Shaping 3D geometry in tubulogenesis: a PDZ domain-containing protein Arc regulates Crumbs to determine salivary gland morphology in Drosophila embryogenesis
Authors: Ji Hoon Kim; Kwon Kim; Devin Vertrees; Rika Maruyama; Deborah Andrew
Affiliation: Johns Hopkins University School of Medicine, Baltimore, MD
Keywords: q. epithelial sheets; a. cytoskeleton
The proper architecture of an organ is inseparable from its optimal functionality and physiology. During development, three dimensional tubular organs arise from two dimensional primordia through dynamic changes in cell shape and arrangement. By using embryonic salivary gland (SG) development as a model system to study tubulogenesis, we have discovered that the FoxA transcription factor Fork head (Fkh) is essential for tube formation and internalization. Thus, a subset of Fkh target genes should have roles in SG morphogenesis. arc, an early-expressed SG gene whose expression in the SG and other tubular epithelia requires Fkh, encodes a large cytoplasmic protein containing two PDZ domains. We have discovered that Arc contributes to overall SG dimensions; loss of arc results in shorter, stubbier SG tubes with more cells in circumference and Arc overexpression results in highly elongated SG tubes with fewer cells in circumference. Similar SG phenotypes were induced by perturbing function of non-muscle myosin II (MyoII) and its antagonistic transmembrane protein Crumbs (Crb) in SG. Both the hyperactivation of MyoII and the suppression of Crb activity resulted in shorter SGs with more cells in circumference, as seen in arc loss-of-function mutants. Moreover, Crb levels were significantly reduced in arc null mutant SGs and Arc overexpression resulted in the mis-localization of Crb protein. Importantly, Arc co-localized with Crb at the cell-cell junctions of SG placode cells, suggesting that the two proteins could interact directly, likely through one of the Arc PDZ domains and the cytoplasmic PDZ-binding motif found at the C-terminus of Crb. Indeed, we have discovered that the first PDZ domain of Arc is required for its co-localization with Crb.
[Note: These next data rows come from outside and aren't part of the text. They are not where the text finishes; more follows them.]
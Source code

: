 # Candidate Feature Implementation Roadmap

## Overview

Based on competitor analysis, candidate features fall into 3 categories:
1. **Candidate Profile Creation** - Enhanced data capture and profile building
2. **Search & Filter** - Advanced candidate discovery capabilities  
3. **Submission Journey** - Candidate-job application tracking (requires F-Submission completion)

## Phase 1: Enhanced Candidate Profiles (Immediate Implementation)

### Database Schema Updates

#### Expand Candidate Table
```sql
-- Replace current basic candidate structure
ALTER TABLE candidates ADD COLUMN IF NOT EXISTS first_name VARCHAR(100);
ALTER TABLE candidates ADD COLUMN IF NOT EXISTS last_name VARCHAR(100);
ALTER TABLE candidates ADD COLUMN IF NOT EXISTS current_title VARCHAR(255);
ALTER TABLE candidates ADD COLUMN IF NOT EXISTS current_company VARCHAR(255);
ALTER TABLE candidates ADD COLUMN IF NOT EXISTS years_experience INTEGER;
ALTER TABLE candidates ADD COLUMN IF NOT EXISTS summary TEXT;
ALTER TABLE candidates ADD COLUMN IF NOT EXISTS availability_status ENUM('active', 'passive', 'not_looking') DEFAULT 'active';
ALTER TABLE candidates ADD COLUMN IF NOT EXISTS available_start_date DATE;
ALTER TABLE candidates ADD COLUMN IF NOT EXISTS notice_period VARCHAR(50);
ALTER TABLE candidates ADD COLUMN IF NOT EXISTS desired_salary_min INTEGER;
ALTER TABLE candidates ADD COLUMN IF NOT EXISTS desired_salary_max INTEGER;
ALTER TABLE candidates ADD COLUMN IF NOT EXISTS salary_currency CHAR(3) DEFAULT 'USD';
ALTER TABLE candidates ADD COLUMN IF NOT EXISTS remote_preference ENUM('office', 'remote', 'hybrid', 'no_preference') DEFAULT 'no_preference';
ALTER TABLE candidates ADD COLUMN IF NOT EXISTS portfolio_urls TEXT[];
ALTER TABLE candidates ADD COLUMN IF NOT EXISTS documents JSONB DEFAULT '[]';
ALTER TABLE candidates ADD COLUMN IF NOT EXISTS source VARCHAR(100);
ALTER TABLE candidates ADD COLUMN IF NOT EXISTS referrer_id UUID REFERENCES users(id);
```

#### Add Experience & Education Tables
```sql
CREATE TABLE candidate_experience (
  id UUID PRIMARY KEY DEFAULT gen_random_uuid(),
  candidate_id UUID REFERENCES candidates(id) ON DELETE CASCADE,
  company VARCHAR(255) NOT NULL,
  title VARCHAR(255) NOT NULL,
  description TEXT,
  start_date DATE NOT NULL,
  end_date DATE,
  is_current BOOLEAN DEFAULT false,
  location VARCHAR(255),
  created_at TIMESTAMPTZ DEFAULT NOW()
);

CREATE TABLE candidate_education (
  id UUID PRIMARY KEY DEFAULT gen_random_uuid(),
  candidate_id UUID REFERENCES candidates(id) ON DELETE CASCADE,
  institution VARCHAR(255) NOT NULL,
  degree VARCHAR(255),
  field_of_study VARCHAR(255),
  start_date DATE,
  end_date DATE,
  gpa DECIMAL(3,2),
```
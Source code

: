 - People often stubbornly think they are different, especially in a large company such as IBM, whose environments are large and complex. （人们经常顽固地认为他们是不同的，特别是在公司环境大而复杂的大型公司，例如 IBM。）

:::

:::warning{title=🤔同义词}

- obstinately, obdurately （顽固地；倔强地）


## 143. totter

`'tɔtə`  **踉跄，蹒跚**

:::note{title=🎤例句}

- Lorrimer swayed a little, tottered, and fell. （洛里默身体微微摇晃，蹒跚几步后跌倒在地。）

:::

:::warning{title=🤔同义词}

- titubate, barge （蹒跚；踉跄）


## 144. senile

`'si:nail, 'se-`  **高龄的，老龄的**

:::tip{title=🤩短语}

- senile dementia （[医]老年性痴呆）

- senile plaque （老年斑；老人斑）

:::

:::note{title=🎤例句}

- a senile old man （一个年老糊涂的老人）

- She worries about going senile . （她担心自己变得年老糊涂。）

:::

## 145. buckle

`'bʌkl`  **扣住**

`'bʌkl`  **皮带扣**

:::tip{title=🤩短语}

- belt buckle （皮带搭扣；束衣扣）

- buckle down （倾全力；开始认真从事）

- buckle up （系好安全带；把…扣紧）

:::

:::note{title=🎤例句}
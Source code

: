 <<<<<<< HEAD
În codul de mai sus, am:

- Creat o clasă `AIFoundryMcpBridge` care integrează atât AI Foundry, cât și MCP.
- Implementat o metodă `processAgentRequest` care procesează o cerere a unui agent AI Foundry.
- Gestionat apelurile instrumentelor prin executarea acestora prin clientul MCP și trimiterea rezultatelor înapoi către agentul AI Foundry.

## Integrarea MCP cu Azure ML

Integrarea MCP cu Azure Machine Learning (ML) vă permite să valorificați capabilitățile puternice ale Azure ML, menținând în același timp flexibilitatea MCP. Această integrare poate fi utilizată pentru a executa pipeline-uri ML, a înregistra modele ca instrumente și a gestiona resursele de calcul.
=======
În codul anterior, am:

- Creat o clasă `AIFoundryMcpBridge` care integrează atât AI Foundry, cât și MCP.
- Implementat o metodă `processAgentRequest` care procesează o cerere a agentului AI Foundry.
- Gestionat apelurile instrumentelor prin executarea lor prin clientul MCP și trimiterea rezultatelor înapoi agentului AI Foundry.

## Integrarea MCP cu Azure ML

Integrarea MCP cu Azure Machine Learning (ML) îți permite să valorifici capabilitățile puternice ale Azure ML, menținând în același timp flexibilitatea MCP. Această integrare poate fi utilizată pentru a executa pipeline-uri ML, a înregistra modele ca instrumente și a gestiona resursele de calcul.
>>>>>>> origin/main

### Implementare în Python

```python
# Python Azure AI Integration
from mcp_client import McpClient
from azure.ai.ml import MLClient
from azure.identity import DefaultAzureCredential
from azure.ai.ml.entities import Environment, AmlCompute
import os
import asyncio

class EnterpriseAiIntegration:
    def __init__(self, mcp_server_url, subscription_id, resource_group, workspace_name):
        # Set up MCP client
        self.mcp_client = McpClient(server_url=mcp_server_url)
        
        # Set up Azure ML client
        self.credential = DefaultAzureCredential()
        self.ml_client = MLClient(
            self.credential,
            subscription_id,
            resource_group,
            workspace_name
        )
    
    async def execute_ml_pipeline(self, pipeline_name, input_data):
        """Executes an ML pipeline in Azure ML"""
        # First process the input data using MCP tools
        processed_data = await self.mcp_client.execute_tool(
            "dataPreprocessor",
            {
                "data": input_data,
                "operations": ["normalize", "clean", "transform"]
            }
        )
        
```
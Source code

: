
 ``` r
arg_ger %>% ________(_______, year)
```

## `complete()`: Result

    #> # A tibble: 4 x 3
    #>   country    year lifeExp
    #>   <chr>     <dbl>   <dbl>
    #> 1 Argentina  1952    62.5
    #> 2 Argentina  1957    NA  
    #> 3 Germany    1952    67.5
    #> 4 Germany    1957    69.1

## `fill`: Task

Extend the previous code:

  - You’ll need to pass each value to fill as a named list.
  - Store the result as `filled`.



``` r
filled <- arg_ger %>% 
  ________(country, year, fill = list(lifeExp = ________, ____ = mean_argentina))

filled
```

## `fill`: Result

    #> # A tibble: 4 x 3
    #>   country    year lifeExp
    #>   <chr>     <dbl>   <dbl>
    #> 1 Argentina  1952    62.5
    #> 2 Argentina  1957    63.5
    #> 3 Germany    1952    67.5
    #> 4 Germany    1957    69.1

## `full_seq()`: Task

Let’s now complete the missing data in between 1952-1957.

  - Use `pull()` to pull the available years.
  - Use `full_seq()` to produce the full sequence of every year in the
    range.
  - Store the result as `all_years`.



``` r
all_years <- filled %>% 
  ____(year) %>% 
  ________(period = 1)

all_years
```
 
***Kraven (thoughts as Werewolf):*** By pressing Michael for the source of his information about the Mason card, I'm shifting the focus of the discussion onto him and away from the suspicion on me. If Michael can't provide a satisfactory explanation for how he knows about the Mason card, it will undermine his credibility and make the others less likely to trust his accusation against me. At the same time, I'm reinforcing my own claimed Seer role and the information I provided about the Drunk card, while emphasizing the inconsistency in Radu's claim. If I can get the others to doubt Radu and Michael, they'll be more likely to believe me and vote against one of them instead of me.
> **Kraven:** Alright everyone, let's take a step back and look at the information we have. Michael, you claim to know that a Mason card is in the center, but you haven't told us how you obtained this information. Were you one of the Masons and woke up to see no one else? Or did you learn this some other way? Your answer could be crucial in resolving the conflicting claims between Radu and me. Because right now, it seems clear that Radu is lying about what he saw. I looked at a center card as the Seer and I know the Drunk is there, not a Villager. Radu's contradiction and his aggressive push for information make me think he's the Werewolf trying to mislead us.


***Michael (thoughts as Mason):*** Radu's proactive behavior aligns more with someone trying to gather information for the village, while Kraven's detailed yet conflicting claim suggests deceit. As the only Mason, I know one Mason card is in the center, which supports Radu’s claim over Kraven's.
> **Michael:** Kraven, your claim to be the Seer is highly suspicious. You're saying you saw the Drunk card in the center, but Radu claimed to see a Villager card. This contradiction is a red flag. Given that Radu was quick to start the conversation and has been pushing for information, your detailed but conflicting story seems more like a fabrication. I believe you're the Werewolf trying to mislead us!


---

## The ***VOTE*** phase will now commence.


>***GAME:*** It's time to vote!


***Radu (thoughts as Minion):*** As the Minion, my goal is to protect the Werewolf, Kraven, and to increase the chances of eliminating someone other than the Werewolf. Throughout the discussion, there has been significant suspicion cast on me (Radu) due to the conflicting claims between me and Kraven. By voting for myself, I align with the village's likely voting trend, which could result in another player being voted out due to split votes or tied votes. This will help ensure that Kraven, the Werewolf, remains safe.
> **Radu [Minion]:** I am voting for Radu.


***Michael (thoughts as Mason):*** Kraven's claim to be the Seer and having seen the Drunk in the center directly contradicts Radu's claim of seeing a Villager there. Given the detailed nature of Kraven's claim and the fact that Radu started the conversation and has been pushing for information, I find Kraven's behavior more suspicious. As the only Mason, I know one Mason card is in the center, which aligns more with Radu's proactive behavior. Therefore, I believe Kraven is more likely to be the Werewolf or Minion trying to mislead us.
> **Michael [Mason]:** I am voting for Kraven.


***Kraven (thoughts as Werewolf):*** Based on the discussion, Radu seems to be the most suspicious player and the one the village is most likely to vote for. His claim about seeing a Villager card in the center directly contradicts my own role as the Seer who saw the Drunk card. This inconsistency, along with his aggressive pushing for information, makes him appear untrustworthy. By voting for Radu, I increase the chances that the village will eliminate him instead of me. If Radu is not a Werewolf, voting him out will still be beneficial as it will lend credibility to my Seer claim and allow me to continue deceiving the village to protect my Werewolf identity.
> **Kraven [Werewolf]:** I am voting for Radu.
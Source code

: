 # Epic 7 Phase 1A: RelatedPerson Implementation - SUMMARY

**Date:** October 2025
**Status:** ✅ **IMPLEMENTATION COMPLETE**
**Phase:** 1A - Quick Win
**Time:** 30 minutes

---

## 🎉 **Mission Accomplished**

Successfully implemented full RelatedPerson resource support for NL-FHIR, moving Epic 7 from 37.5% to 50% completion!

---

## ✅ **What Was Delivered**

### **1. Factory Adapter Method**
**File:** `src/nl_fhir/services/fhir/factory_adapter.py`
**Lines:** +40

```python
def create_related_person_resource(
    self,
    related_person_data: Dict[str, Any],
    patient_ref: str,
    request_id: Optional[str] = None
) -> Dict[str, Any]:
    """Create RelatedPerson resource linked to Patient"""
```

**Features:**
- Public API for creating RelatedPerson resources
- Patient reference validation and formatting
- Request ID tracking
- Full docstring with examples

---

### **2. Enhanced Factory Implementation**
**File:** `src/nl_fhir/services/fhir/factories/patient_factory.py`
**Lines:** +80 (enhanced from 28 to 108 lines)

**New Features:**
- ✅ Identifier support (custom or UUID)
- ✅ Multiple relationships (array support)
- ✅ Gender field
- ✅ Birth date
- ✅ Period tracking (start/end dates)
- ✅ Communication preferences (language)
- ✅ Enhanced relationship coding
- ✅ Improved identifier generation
Based on these observations, we propose that Arc functions as a newly discovered player in SG morphogenesis. We hypothesize that Arc modulates Crb dynamics by affecting its membrane stability and/or localization through direct physical interactions. We further propose that the inhibitory actions of Crb on MyoII serve to limit MyoII activity, consequently limiting the number of SG cells that internalize at any given time and ultimately shaping the final dimensions of the mature SG tube.